### Work item
Using the listing below, set down exactly the lines from the one that contains "Source code" through the one that contains "from classification performance.", with no pictures.

### Supplied material
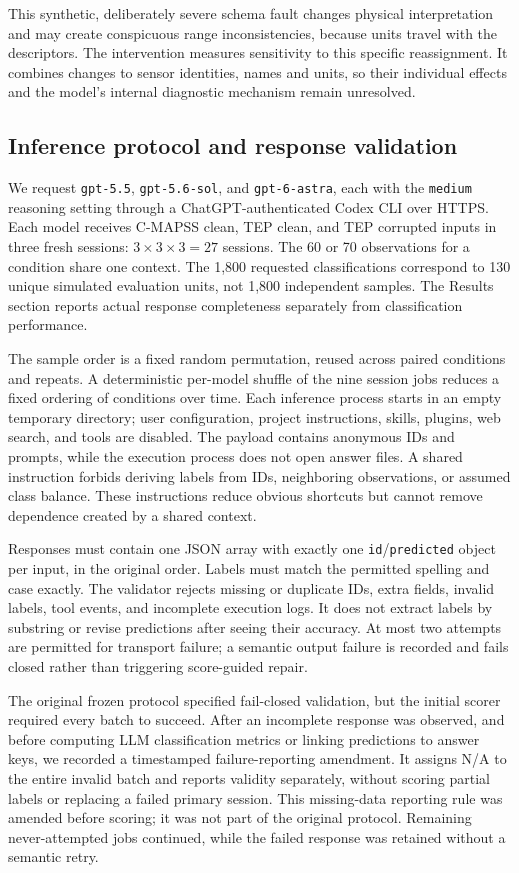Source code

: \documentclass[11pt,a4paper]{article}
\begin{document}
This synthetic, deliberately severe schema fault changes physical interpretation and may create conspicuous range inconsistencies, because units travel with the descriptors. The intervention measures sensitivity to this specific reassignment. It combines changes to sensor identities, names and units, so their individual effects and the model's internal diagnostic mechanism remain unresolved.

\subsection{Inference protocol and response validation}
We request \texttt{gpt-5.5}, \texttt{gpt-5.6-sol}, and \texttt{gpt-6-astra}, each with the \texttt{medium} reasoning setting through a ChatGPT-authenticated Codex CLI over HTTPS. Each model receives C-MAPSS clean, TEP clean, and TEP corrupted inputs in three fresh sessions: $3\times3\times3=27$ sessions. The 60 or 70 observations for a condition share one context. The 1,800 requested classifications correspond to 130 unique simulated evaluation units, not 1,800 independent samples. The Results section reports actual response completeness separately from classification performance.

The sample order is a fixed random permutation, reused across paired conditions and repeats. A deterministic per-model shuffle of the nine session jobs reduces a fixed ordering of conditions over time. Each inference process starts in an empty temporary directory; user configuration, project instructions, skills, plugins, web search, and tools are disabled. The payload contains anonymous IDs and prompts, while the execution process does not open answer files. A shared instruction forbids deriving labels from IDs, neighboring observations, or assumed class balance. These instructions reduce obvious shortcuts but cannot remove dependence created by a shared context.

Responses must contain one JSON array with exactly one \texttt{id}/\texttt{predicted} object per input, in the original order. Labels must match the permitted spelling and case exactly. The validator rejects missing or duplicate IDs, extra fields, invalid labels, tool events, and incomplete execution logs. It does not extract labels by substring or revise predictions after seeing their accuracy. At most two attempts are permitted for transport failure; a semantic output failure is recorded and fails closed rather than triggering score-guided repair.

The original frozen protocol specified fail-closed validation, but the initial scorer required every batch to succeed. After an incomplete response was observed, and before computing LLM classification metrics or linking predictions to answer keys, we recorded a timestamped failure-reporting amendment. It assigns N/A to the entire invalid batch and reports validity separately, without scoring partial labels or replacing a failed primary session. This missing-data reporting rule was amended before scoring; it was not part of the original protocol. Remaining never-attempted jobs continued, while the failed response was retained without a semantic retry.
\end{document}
==
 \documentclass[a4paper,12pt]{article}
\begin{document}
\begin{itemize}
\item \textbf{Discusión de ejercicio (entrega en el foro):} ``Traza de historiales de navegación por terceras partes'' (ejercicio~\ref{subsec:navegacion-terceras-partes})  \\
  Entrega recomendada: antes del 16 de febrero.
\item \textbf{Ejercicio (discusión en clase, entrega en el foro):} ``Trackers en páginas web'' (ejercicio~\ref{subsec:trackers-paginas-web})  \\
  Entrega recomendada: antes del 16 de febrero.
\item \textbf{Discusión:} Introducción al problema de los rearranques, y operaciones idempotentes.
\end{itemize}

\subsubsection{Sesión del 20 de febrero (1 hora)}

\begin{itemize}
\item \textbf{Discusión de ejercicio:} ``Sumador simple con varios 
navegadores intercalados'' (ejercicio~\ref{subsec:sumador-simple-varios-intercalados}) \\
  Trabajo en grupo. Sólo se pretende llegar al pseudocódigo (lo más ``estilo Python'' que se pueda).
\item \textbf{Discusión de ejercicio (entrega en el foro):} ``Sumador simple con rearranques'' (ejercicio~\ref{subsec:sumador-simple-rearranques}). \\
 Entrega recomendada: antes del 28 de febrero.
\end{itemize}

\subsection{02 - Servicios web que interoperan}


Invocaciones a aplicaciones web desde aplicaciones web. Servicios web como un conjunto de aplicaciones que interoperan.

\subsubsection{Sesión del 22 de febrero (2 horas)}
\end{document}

### Solution to this exercise
Source code

: \documentclass[11pt,a4paper]{article}
\begin{document}
This synthetic, deliberately severe schema fault changes physical interpretation and may create conspicuous range inconsistencies, because units travel with the descriptors. The intervention measures sensitivity to this specific reassignment. It combines changes to sensor identities, names and units, so their individual effects and the model's internal diagnostic mechanism remain unresolved.

\subsection{Inference protocol and response validation}
We request \texttt{gpt-5.5}, \texttt{gpt-5.6-sol}, and \texttt{gpt-6-astra}, each with the \texttt{medium} reasoning setting through a ChatGPT-authenticated Codex CLI over HTTPS. Each model receives C-MAPSS clean, TEP clean, and TEP corrupted inputs in three fresh sessions: $3\times3\times3=27$ sessions. The 60 or 70 observations for a condition share one context. The 1,800 requested classifications correspond to 130 unique simulated evaluation units, not 1,800 independent samples. The Results section reports actual response completeness separately from classification performance.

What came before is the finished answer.